=== Section Start ===

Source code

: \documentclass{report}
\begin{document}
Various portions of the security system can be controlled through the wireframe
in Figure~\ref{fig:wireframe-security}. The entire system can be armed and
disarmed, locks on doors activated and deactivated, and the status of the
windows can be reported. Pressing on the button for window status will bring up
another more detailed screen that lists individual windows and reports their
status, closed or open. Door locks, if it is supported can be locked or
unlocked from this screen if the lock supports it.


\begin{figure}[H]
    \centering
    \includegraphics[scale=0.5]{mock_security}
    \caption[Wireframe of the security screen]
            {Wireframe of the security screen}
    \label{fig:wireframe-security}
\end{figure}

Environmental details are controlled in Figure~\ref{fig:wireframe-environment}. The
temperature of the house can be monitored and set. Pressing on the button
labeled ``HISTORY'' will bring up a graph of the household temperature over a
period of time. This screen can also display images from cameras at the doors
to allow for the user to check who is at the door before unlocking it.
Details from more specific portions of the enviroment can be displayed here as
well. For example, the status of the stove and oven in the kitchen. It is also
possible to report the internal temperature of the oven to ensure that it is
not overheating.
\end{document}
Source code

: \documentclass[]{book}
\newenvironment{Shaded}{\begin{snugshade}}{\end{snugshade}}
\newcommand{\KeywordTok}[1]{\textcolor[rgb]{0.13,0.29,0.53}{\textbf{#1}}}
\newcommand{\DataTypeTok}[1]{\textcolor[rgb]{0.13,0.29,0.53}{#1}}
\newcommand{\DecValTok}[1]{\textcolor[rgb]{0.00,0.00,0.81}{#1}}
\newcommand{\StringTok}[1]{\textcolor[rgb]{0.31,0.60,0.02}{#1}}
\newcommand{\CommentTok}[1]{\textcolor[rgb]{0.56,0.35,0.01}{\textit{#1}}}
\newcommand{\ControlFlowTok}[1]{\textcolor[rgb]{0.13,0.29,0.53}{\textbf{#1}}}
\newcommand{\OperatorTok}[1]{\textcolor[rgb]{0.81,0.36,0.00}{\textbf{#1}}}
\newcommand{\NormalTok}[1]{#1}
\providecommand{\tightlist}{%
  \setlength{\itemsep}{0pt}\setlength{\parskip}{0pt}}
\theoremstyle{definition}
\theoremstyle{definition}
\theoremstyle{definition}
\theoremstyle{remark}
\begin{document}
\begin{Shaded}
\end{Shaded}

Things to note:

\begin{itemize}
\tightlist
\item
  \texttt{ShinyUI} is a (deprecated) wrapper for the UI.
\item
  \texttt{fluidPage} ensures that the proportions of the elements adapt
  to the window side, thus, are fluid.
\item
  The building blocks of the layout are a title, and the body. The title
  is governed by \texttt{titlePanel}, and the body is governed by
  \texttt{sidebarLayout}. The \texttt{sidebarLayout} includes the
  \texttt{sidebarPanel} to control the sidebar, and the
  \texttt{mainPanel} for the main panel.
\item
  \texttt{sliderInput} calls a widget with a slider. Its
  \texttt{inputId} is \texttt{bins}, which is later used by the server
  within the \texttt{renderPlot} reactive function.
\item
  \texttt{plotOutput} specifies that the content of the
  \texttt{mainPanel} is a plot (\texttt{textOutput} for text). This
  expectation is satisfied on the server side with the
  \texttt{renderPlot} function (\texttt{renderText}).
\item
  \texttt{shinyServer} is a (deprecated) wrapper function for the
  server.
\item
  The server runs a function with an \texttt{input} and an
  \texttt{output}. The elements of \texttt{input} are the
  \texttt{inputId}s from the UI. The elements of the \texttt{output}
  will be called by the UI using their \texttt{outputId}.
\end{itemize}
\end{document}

=== Section End ===

**Action item**: Beginning with the first line and ending with the last, copy the material above exactly.

**The completed task**:
Source code

: \documentclass{report}
\begin{document}
Various portions of the security system can be controlled through the wireframe
in Figure~\ref{fig:wireframe-security}. The entire system can be armed and
disarmed, locks on doors activated and deactivated, and the status of the
windows can be reported. Pressing on the button for window status will bring up
another more detailed screen that lists individual windows and reports their
status, closed or open. Door locks, if it is supported can be locked or
unlocked from this screen if the lock supports it.


\begin{figure}[H]
    \centering
    \includegraphics[scale=0.5]{mock_security}
    \caption[Wireframe of the security screen]
            {Wireframe of the security screen}
    \label{fig:wireframe-security}
\end{figure}

Environmental details are controlled in Figure~\ref{fig:wireframe-environment}. The
temperature of the house can be monitored and set. Pressing on the button
labeled ``HISTORY'' will bring up a graph of the household temperature over a
period of time. This screen can also display images from cameras at the doors
to allow for the user to check who is at the door before unlocking it.
Details from more specific portions of the enviroment can be displayed here as
well. For example, the status of the stove and oven in the kitchen. It is also
possible to report the internal temperature of the oven to ensure that it is
not overheating.
\end{document}
Source code

: \documentclass[]{book}
\newenvironment{Shaded}{\begin{snugshade}}{\end{snugshade}}
\newcommand{\KeywordTok}[1]{\textcolor[rgb]{0.13,0.29,0.53}{\textbf{#1}}}
\newcommand{\DataTypeTok}[1]{\textcolor[rgb]{0.13,0.29,0.53}{#1}}
\newcommand{\DecValTok}[1]{\textcolor[rgb]{0.00,0.00,0.81}{#1}}
\newcommand{\StringTok}[1]{\textcolor[rgb]{0.31,0.60,0.02}{#1}}
\newcommand{\CommentTok}[1]{\textcolor[rgb]{0.56,0.35,0.01}{\textit{#1}}}
\newcommand{\ControlFlowTok}[1]{\textcolor[rgb]{0.13,0.29,0.53}{\textbf{#1}}}
\newcommand{\OperatorTok}[1]{\textcolor[rgb]{0.81,0.36,0.00}{\textbf{#1}}}
\newcommand{\NormalTok}[1]{#1}
\providecommand{\tightlist}{%
  \setlength{\itemsep}{0pt}\setlength{\parskip}{0pt}}
\theoremstyle{definition}
\theoremstyle{definition}
\theoremstyle{definition}
\theoremstyle{remark}
\begin{document}
\begin{Shaded}
\end{Shaded}

Things to note:

\begin{itemize}
\tightlist
\item
  \texttt{ShinyUI} is a (deprecated) wrapper for the UI.
\item
  \texttt{fluidPage} ensures that the proportions of the elements adapt
  to the window side, thus, are fluid.
\item
  The building blocks of the layout are a title, and the body. The title
  is governed by \texttt{titlePanel}, and the body is governed by
  \texttt{sidebarLayout}. The \texttt{sidebarLayout} includes the
  \texttt{sidebarPanel} to control the sidebar, and the
  \texttt{mainPanel} for the main panel.
\item
  \texttt{sliderInput} calls a widget with a slider. Its
  \texttt{inputId} is \texttt{bins}, which is later used by the server
  within the \texttt{renderPlot} reactive function.
\item
  \texttt{plotOutput} specifies that the content of the
  \texttt{mainPanel} is a plot (\texttt{textOutput} for text). This
  expectation is satisfied on the server side with the
  \texttt{renderPlot} function (\texttt{renderText}).
\item
  \texttt{shinyServer} is a (deprecated) wrapper function for the
  server.
\item
  The server runs a function with an \texttt{input} and an
  \texttt{output}. The elements of \texttt{input} are the
  \texttt{inputId}s from the UI. The elements of the \texttt{output}
  will be called by the UI using their \texttt{outputId}.
\end{itemize}
\end{document}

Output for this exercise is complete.